*TRY IT:*
Your result should be the lines holding the word "const", copied from the entries below.

*ENTRIES PROVIDED:*

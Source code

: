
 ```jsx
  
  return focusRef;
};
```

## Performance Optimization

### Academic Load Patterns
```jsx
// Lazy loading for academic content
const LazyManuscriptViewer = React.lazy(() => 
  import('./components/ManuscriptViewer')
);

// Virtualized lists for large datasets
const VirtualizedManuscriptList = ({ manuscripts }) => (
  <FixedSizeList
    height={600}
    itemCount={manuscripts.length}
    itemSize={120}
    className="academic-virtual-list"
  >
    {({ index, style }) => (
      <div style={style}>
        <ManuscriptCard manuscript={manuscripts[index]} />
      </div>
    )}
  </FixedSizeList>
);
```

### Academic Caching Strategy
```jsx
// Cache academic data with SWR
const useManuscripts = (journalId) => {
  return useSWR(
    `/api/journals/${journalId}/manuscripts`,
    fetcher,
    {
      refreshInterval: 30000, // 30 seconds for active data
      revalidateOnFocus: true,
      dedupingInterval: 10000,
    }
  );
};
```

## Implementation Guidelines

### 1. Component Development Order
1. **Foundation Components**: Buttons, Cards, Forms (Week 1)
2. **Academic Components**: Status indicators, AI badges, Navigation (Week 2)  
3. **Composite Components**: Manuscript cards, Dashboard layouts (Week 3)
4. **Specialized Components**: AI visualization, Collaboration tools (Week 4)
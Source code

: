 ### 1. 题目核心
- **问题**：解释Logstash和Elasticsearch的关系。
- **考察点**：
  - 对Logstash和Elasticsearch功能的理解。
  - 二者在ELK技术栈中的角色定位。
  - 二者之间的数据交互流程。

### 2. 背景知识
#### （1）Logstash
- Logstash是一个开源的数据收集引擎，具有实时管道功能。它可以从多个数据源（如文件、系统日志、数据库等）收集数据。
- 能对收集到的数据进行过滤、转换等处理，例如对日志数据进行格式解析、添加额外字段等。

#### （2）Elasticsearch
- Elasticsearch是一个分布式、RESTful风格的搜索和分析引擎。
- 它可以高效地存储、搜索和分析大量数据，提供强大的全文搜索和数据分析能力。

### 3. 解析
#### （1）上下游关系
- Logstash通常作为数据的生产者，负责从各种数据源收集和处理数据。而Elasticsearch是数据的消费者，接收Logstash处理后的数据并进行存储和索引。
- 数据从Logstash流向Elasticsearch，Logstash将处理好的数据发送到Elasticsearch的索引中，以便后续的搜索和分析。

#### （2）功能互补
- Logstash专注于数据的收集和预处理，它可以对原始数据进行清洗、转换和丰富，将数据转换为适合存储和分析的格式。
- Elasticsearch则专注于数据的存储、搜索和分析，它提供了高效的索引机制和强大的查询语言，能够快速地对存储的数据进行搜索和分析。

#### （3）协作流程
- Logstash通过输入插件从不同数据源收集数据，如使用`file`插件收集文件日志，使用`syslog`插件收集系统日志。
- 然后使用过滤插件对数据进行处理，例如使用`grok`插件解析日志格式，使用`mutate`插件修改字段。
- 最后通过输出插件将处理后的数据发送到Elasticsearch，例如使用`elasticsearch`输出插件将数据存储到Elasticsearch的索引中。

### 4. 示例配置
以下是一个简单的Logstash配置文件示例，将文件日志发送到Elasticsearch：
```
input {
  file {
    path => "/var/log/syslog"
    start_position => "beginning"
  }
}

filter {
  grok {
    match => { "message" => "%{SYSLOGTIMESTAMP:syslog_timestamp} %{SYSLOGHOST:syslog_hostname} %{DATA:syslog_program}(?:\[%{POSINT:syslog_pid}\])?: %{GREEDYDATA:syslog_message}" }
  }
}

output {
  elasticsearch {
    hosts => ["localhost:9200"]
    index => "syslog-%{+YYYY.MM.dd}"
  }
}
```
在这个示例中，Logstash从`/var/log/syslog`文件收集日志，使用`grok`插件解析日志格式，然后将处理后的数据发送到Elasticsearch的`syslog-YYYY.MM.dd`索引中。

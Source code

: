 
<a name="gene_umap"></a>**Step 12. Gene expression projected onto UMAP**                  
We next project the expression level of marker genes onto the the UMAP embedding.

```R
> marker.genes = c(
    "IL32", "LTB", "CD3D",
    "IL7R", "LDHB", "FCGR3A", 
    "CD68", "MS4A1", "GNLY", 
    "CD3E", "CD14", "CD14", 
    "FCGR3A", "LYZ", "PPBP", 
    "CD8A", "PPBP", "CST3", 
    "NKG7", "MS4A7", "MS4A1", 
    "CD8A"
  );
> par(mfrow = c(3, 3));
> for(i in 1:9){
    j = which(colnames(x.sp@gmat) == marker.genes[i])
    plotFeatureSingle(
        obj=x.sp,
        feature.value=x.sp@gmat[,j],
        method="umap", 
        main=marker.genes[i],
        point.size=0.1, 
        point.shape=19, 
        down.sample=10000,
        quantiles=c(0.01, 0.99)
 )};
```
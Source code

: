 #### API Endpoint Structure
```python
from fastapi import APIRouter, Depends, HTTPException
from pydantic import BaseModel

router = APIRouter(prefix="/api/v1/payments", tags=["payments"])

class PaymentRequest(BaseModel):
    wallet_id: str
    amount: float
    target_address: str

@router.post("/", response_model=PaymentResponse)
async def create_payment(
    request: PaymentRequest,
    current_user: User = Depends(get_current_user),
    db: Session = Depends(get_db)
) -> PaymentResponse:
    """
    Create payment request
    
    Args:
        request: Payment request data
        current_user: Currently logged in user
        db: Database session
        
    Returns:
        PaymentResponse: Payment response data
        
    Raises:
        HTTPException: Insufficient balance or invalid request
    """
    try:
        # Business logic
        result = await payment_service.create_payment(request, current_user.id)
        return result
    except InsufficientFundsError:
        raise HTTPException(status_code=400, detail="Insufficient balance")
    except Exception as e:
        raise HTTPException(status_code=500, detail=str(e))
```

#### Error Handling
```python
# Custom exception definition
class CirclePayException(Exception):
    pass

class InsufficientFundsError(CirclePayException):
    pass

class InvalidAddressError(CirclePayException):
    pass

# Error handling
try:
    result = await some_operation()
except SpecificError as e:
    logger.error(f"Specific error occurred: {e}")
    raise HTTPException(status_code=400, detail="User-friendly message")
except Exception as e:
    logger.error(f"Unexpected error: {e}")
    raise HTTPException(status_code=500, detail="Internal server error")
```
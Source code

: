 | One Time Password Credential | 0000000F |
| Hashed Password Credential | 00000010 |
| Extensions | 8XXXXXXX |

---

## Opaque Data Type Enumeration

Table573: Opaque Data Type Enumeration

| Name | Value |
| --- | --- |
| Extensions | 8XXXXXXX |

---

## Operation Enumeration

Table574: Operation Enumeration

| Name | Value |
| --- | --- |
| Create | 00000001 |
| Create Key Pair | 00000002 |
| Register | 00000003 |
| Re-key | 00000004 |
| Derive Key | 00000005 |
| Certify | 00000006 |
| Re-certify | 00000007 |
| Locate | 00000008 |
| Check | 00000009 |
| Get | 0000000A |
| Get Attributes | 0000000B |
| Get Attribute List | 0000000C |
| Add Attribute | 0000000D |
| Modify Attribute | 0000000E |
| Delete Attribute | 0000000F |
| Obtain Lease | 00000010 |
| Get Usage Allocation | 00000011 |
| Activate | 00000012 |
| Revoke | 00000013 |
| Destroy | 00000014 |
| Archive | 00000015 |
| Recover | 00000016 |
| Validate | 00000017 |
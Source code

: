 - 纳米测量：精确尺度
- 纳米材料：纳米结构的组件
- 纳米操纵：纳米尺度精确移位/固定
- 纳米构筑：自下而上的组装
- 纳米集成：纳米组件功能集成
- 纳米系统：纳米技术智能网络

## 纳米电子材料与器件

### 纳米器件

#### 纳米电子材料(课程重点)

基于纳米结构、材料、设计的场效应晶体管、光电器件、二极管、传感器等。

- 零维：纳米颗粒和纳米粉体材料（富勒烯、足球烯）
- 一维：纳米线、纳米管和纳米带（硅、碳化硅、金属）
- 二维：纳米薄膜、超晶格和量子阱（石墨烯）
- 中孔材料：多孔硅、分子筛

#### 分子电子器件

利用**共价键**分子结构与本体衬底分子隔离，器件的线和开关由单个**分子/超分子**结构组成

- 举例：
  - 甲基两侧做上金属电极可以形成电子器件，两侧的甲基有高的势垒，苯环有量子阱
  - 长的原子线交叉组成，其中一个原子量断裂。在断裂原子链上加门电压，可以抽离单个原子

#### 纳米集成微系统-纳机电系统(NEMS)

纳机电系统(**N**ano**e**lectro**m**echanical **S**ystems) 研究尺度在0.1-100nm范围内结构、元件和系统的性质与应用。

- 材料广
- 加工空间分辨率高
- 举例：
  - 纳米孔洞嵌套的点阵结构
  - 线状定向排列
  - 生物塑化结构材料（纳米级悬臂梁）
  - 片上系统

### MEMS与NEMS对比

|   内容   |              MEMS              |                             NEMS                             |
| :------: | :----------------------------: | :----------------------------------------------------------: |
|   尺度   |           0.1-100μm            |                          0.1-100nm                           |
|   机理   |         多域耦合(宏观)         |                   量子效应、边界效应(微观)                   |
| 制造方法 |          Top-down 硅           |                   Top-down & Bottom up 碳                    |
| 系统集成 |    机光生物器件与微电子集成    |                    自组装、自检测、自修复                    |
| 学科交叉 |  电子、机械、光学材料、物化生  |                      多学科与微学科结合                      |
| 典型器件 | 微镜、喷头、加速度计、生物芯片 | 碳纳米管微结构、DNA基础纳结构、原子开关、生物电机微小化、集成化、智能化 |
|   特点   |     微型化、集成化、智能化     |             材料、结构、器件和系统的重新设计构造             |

*RESPONSE FOR THIS EXERCISE:*
const LazyManuscriptViewer = React.lazy(() => 
const VirtualizedManuscriptList = ({ manuscripts }) => (
const useManuscripts = (journalId) => {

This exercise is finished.